**Problem statement**. Your output should repeat each record below with no differences.

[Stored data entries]
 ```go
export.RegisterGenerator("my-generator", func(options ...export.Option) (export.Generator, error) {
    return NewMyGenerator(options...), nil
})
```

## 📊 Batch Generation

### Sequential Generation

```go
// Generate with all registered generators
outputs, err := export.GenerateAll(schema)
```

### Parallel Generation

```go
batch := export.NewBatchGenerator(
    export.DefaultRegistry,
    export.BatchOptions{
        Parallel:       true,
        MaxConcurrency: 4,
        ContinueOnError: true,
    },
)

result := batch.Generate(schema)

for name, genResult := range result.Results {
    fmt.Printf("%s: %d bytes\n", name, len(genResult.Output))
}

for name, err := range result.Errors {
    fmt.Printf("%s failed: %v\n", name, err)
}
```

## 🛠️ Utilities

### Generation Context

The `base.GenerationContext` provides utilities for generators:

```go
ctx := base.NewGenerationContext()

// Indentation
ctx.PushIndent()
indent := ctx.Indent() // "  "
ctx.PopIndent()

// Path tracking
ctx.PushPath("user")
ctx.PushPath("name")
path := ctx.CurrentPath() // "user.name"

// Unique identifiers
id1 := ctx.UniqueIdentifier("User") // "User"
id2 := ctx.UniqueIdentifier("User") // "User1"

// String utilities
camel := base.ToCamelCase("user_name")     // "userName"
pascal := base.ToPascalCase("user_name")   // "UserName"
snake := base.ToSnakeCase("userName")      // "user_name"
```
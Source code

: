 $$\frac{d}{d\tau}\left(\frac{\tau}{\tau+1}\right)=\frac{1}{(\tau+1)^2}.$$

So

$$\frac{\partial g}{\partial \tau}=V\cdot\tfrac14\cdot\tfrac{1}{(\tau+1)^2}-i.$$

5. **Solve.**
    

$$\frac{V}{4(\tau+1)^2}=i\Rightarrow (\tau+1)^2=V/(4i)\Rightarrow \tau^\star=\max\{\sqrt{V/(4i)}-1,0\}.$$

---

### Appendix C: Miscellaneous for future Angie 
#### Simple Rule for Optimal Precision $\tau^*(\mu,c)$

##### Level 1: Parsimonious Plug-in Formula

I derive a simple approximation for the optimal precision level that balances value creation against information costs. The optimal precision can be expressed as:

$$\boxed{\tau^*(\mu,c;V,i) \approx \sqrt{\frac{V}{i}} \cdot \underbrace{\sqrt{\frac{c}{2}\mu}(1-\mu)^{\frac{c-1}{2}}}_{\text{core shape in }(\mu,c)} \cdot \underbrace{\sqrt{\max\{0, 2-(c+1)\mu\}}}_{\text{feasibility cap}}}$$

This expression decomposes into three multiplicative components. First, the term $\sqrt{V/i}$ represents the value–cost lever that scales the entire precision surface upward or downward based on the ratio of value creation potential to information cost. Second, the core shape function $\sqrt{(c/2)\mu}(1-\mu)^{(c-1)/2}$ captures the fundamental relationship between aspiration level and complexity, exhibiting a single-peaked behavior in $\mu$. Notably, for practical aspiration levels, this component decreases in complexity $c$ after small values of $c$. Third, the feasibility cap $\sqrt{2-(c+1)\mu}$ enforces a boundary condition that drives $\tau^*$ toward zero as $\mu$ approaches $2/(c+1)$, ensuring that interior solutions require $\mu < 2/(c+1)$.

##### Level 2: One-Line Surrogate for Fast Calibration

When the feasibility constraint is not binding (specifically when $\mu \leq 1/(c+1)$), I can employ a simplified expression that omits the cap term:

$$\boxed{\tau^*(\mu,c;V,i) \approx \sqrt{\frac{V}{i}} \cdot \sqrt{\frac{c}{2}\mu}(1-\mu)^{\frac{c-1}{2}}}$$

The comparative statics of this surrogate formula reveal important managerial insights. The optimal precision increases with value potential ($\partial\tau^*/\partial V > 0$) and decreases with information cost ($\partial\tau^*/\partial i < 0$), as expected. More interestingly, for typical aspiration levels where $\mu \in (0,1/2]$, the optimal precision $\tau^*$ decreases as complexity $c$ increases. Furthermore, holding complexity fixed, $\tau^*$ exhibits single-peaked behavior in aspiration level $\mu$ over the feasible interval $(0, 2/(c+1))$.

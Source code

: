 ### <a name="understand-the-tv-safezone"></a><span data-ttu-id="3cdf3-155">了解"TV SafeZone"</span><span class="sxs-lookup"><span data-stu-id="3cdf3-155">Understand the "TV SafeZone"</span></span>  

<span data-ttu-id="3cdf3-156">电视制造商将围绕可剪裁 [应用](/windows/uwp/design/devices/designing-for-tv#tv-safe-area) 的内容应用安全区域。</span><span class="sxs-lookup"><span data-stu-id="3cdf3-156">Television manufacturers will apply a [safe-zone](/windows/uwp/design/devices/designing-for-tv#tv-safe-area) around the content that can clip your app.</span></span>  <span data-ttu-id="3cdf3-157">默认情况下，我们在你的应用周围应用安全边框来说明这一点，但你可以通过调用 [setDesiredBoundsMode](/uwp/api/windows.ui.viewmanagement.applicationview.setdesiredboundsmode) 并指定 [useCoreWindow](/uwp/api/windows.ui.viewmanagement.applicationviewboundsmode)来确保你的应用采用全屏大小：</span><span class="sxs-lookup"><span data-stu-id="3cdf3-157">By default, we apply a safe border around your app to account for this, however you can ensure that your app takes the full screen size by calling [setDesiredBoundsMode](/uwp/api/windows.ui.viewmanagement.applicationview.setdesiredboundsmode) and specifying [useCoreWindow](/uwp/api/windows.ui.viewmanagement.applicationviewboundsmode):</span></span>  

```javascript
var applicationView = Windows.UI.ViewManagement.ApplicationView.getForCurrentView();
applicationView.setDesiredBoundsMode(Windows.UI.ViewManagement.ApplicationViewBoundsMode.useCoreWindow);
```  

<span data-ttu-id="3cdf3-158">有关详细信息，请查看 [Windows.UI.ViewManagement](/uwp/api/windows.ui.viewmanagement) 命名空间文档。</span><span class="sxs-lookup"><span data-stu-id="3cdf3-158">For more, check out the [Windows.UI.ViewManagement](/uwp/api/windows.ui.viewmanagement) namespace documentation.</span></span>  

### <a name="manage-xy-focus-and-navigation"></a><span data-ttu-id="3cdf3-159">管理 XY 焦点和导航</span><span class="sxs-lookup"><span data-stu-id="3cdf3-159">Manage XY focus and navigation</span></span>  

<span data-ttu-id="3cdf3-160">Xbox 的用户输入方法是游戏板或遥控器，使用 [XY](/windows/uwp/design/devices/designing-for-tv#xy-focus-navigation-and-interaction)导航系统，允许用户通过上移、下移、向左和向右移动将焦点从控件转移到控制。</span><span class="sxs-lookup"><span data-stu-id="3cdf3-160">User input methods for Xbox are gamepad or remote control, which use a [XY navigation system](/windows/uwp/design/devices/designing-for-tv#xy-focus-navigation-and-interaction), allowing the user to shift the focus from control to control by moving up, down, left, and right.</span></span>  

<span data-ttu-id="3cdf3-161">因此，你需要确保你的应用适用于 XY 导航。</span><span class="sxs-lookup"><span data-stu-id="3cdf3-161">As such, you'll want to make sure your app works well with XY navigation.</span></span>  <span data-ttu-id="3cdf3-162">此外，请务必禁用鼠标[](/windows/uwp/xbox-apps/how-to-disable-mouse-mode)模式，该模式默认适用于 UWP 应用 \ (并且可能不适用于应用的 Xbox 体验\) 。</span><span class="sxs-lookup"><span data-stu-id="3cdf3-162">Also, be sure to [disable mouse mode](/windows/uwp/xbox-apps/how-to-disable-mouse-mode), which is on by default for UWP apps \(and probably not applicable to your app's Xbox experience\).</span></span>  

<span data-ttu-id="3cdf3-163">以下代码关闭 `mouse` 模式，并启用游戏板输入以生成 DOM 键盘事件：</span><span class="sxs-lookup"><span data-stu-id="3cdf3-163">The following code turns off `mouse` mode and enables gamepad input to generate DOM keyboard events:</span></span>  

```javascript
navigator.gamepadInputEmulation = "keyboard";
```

**Answer space**.
 ```go
export.RegisterGenerator("my-generator", func(options ...export.Option) (export.Generator, error) {
    return NewMyGenerator(options...), nil
})
```

## 📊 Batch Generation

### Sequential Generation

```go
// Generate with all registered generators
outputs, err := export.GenerateAll(schema)
```

### Parallel Generation

```go
batch := export.NewBatchGenerator(
    export.DefaultRegistry,
    export.BatchOptions{
        Parallel:       true,
        MaxConcurrency: 4,
        ContinueOnError: true,
    },
)

result := batch.Generate(schema)

for name, genResult := range result.Results {
    fmt.Printf("%s: %d bytes\n", name, len(genResult.Output))
}

for name, err := range result.Errors {
    fmt.Printf("%s failed: %v\n", name, err)
}
```

## 🛠️ Utilities

### Generation Context

The `base.GenerationContext` provides utilities for generators:

```go
ctx := base.NewGenerationContext()

// Indentation
ctx.PushIndent()
indent := ctx.Indent() // "  "
ctx.PopIndent()

// Path tracking
ctx.PushPath("user")
ctx.PushPath("name")
path := ctx.CurrentPath() // "user.name"

// Unique identifiers
id1 := ctx.UniqueIdentifier("User") // "User"
id2 := ctx.UniqueIdentifier("User") // "User1"

// String utilities
camel := base.ToCamelCase("user_name")     // "userName"
pascal := base.ToPascalCase("user_name")   // "UserName"
snake := base.ToSnakeCase("userName")      // "user_name"
```
Source code

: $$\frac{d}{d\tau}\left(\frac{\tau}{\tau+1}\right)=\frac{1}{(\tau+1)^2}.$$

So

$$\frac{\partial g}{\partial \tau}=V\cdot\tfrac14\cdot\tfrac{1}{(\tau+1)^2}-i.$$

5. **Solve.**
    

$$\frac{V}{4(\tau+1)^2}=i\Rightarrow (\tau+1)^2=V/(4i)\Rightarrow \tau^\star=\max\{\sqrt{V/(4i)}-1,0\}.$$

---

### Appendix C: Miscellaneous for future Angie 
#### Simple Rule for Optimal Precision $\tau^*(\mu,c)$

##### Level 1: Parsimonious Plug-in Formula

I derive a simple approximation for the optimal precision level that balances value creation against information costs. The optimal precision can be expressed as:

$$\boxed{\tau^*(\mu,c;V,i) \approx \sqrt{\frac{V}{i}} \cdot \underbrace{\sqrt{\frac{c}{2}\mu}(1-\mu)^{\frac{c-1}{2}}}_{\text{core shape in }(\mu,c)} \cdot \underbrace{\sqrt{\max\{0, 2-(c+1)\mu\}}}_{\text{feasibility cap}}}$$

This expression decomposes into three multiplicative components. First, the term $\sqrt{V/i}$ represents the value–cost lever that scales the entire precision surface upward or downward based on the ratio of value creation potential to information cost. Second, the core shape function $\sqrt{(c/2)\mu}(1-\mu)^{(c-1)/2}$ captures the fundamental relationship between aspiration level and complexity, exhibiting a single-peaked behavior in $\mu$. Notably, for practical aspiration levels, this component decreases in complexity $c$ after small values of $c$. Third, the feasibility cap $\sqrt{2-(c+1)\mu}$ enforces a boundary condition that drives $\tau^*$ toward zero as $\mu$ approaches $2/(c+1)$, ensuring that interior solutions require $\mu < 2/(c+1)$.

##### Level 2: One-Line Surrogate for Fast Calibration

When the feasibility constraint is not binding (specifically when $\mu \leq 1/(c+1)$), I can employ a simplified expression that omits the cap term:

$$\boxed{\tau^*(\mu,c;V,i) \approx \sqrt{\frac{V}{i}} \cdot \sqrt{\frac{c}{2}\mu}(1-\mu)^{\frac{c-1}{2}}}$$

The comparative statics of this surrogate formula reveal important managerial insights. The optimal precision increases with value potential ($\partial\tau^*/\partial V > 0$) and decreases with information cost ($\partial\tau^*/\partial i < 0$), as expected. More interestingly, for typical aspiration levels where $\mu \in (0,1/2]$, the optimal precision $\tau^*$ decreases as complexity $c$ increases. Furthermore, holding complexity fixed, $\tau^*$ exhibits single-peaked behavior in aspiration level $\mu$ over the feasible interval $(0, 2/(c+1))$.

Source code

: ### <a name="understand-the-tv-safezone"></a><span data-ttu-id="3cdf3-155">了解"TV SafeZone"</span><span class="sxs-lookup"><span data-stu-id="3cdf3-155">Understand the "TV SafeZone"</span></span>  

<span data-ttu-id="3cdf3-156">电视制造商将围绕可剪裁 [应用](/windows/uwp/design/devices/designing-for-tv#tv-safe-area) 的内容应用安全区域。</span><span class="sxs-lookup"><span data-stu-id="3cdf3-156">Television manufacturers will apply a [safe-zone](/windows/uwp/design/devices/designing-for-tv#tv-safe-area) around the content that can clip your app.</span></span>  <span data-ttu-id="3cdf3-157">默认情况下，我们在你的应用周围应用安全边框来说明这一点，但你可以通过调用 [setDesiredBoundsMode](/uwp/api/windows.ui.viewmanagement.applicationview.setdesiredboundsmode) 并指定 [useCoreWindow](/uwp/api/windows.ui.viewmanagement.applicationviewboundsmode)来确保你的应用采用全屏大小：</span><span class="sxs-lookup"><span data-stu-id="3cdf3-157">By default, we apply a safe border around your app to account for this, however you can ensure that your app takes the full screen size by calling [setDesiredBoundsMode](/uwp/api/windows.ui.viewmanagement.applicationview.setdesiredboundsmode) and specifying [useCoreWindow](/uwp/api/windows.ui.viewmanagement.applicationviewboundsmode):</span></span>  

```javascript
var applicationView = Windows.UI.ViewManagement.ApplicationView.getForCurrentView();
applicationView.setDesiredBoundsMode(Windows.UI.ViewManagement.ApplicationViewBoundsMode.useCoreWindow);
```  

<span data-ttu-id="3cdf3-158">有关详细信息，请查看 [Windows.UI.ViewManagement](/uwp/api/windows.ui.viewmanagement) 命名空间文档。</span><span class="sxs-lookup"><span data-stu-id="3cdf3-158">For more, check out the [Windows.UI.ViewManagement](/uwp/api/windows.ui.viewmanagement) namespace documentation.</span></span>  

### <a name="manage-xy-focus-and-navigation"></a><span data-ttu-id="3cdf3-159">管理 XY 焦点和导航</span><span class="sxs-lookup"><span data-stu-id="3cdf3-159">Manage XY focus and navigation</span></span>  

<span data-ttu-id="3cdf3-160">Xbox 的用户输入方法是游戏板或遥控器，使用 [XY](/windows/uwp/design/devices/designing-for-tv#xy-focus-navigation-and-interaction)导航系统，允许用户通过上移、下移、向左和向右移动将焦点从控件转移到控制。</span><span class="sxs-lookup"><span data-stu-id="3cdf3-160">User input methods for Xbox are gamepad or remote control, which use a [XY navigation system](/windows/uwp/design/devices/designing-for-tv#xy-focus-navigation-and-interaction), allowing the user to shift the focus from control to control by moving up, down, left, and right.</span></span>  

<span data-ttu-id="3cdf3-161">因此，你需要确保你的应用适用于 XY 导航。</span><span class="sxs-lookup"><span data-stu-id="3cdf3-161">As such, you'll want to make sure your app works well with XY navigation.</span></span>  <span data-ttu-id="3cdf3-162">此外，请务必禁用鼠标[](/windows/uwp/xbox-apps/how-to-disable-mouse-mode)模式，该模式默认适用于 UWP 应用 \ (并且可能不适用于应用的 Xbox 体验\) 。</span><span class="sxs-lookup"><span data-stu-id="3cdf3-162">Also, be sure to [disable mouse mode](/windows/uwp/xbox-apps/how-to-disable-mouse-mode), which is on by default for UWP apps \(and probably not applicable to your app's Xbox experience\).</span></span>  

<span data-ttu-id="3cdf3-163">以下代码关闭 `mouse` 模式，并启用游戏板输入以生成 DOM 键盘事件：</span><span class="sxs-lookup"><span data-stu-id="3cdf3-163">The following code turns off `mouse` mode and enables gamepad input to generate DOM keyboard events:</span></span>  

```javascript
navigator.gamepadInputEmulation = "keyboard";
```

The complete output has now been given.